As shown in Figure 10(a), the robustness of IBW is still better than that of the proposed scheme and ICBW for* Traffic A*. All the three NFW schemes perform a strong robustness under the real channel interference, and the watermark detection accuracy will rise when the number of the watermarked intervals increases. When we use minimal number of intervals, the watermark detection accuracy of the proposed scheme and ICBW is about 0.95, whereas that of IBW is 0.99. For* Traffic B*, the results in Figure 10(b) show that the watermark detection accuracy of the proposed scheme can achieve 0.98 when we use minimal number of intervals. From Figure 10 we can find that the proposed scheme is robust to the real channel interference.

#### 5. Conclusion and Future Work

In this paper, we have proposed a robust and highly invisible NFW scheme that not only can resist MFA test but also has no statistical distortion under KLD test and K-S test. The watermark bits are encoded into the centroid of randomly chosen intervals using centroid expansion quantization. One of the key contributions of this study is that we propose an insider swapping algorithm which can make a centroid shift by swapping very limit number of IPD pairs in each watermarked interval.
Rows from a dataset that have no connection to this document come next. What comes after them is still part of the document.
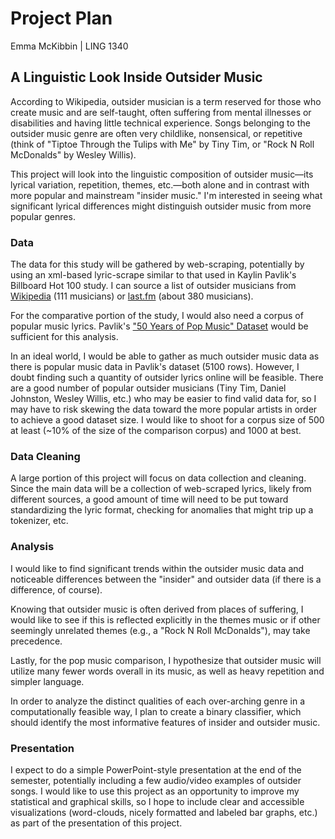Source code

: # Project Plan
Emma McKibbin | LING 1340

## A Linguistic Look Inside Outsider Music
According to Wikipedia, outsider musician is a term reserved for those who create music and are self-taught, often suffering from mental illnesses or disabilities and having little technical experience.  Songs belonging to the outsider music genre are often very childlike, nonsensical, or repetitive (think of "Tiptoe Through the Tulips with Me" by Tiny Tim, or "Rock N Roll McDonalds" by Wesley Willis).

This project will look into the linguistic composition of outsider music—its lyrical variation, repetition, themes, etc.—both alone and in contrast with more popular and mainstream "insider music."  I'm interested in seeing what significant lyrical differences might distinguish outsider music from more popular genres.


### Data
The data for this study will be gathered by web-scraping, potentially by using an xml-based lyric-scrape similar to that used in Kaylin Pavlik's Billboard Hot 100 study.  I can source a list of outsider musicians from [Wikipedia](https://en.wikipedia.org/wiki/Category:Outsider_musicians) (111 musicians) or [last.fm](https://www.last.fm/tag/outsider+music/artists?page=6) (about 380 musicians).

For the comparative portion of the study, I would also need a corpus of popular music lyrics.  Pavlik's ["50 Years of Pop Music" Dataset](https://github.com/walkerkq/musiclyrics) would be sufficient for this analysis.

In an ideal world, I would be able to gather as much outsider music data as there is popular music data in Pavlik's dataset (5100 rows).  However, I doubt finding such a quantity of outsider lyrics online will be feasible.  There are a good number of popular outsider musicians (Tiny Tim, Daniel Johnston, Wesley Willis, etc.) who may be easier to find valid data for, so I may have to risk skewing the data toward the more popular artists in order to achieve a good dataset size.  I would like to shoot for a corpus size of 500 at least (~10% of the size of the comparison corpus) and 1000 at best.


### Data Cleaning
A large portion of this project will focus on data collection and cleaning.  Since the main data will be a collection of web-scraped lyrics, likely from different sources, a good amount of time will need to be put toward standardizing the lyric format, checking for anomalies that might trip up a tokenizer, etc.


### Analysis
I would like to find significant trends within the outsider music data and noticeable differences between the "insider" and outsider data (if there is a difference, of course).

Knowing that outsider music is often derived from places of suffering, I would like to see if this is reflected explicitly in the themes music or if other seemingly unrelated themes (e.g., a "Rock N Roll McDonalds"), may take precedence.

Lastly, for the pop music comparison, I hypothesize that outsider music will utilize many fewer words overall in its music, as well as heavy repetition and simpler language.

In order to analyze the distinct qualities of each over-arching genre in a computationally feasible way, I plan to create a binary classifier, which should identify the most informative features of insider and outsider music.


### Presentation
I expect to do a simple PowerPoint-style presentation at the end of the semester, potentially including a few audio/video examples of outsider songs.  I would like to use this project as an opportunity to improve my statistical and graphical skills, so I hope to include clear and accessible visualizations (word-clouds, nicely formatted and labeled bar graphs, etc.) as part of the presentation of this project.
The underlying idea of the proposed scheme is to reduce the statistical distortion caused by watermark encoding through two strategies: the first is reducing the expected centroid shift for each interval using centroid expansion quantization, and the other is keeping the distribution of IPDs unchanged by swapping IPDs in the same interval. Using experiments with real traffic and public dataset we have demonstrated the effectiveness of the proposed NFW scheme with respect to invisibility and robustness.
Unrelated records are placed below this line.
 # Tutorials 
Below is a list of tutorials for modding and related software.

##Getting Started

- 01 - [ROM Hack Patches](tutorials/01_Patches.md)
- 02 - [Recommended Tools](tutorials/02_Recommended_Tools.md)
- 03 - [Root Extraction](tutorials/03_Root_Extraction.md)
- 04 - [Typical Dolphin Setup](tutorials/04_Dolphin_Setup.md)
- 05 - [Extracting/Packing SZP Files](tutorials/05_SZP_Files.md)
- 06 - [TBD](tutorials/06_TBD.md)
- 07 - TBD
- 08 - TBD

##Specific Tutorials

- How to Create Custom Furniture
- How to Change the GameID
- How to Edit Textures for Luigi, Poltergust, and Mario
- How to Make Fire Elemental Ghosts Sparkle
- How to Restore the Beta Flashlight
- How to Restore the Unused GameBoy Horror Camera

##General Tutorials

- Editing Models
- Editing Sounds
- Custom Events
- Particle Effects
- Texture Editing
The main drawback of the proposed NFW scheme is its inherent interference in the centroid quantization and the insider swapping. Besides the decoding error resulting from the compensative quantization strategy, the gap between the actual centroid shift and the target centroid shift is the inevitable obstacle for further improving the robustness. Although the insider swapping algorithm can make the watermarked flow maintain more timing characteristics of the original flow as it only swaps limited number of IPD pairs in each interval, it also introduces additional decoding error as it can only make the actual centroid shift approximate to the target one. This error floor can be eliminated using additional centroid shift strategy besides the insider swapping algorithm, or can be relieved using longer near-orthogonal sequences. In addition, we also need to consider the implementation of the proposed scheme in real-time traffic, which still remains a more challenging work, for example, the construction of the packet buffer. These problems should be addressed in future work.

#### Data Availability

The data used to support the findings of this study are available from the corresponding author upon request.
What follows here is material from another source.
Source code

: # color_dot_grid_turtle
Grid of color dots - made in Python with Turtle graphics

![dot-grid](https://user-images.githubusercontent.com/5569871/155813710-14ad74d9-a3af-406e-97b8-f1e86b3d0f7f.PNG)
#### Conflicts of Interest

The authors declare that there are no conflicts of interest regarding the publication of this paper.

#### Acknowledgments

This work was supported by the National Natural Science Foundation of China (Grants Nos. 61602247, 61702235, U1636117, and 61472188), Natural Science Foundation of Jiangsu Province (Grants Nos. BK20150472, BK20160840), CCF-VENUSTECH Foundation (Grant No. 2016011), and Fundamental Research Funds for the Central Universities (30920140121006, 30915012208).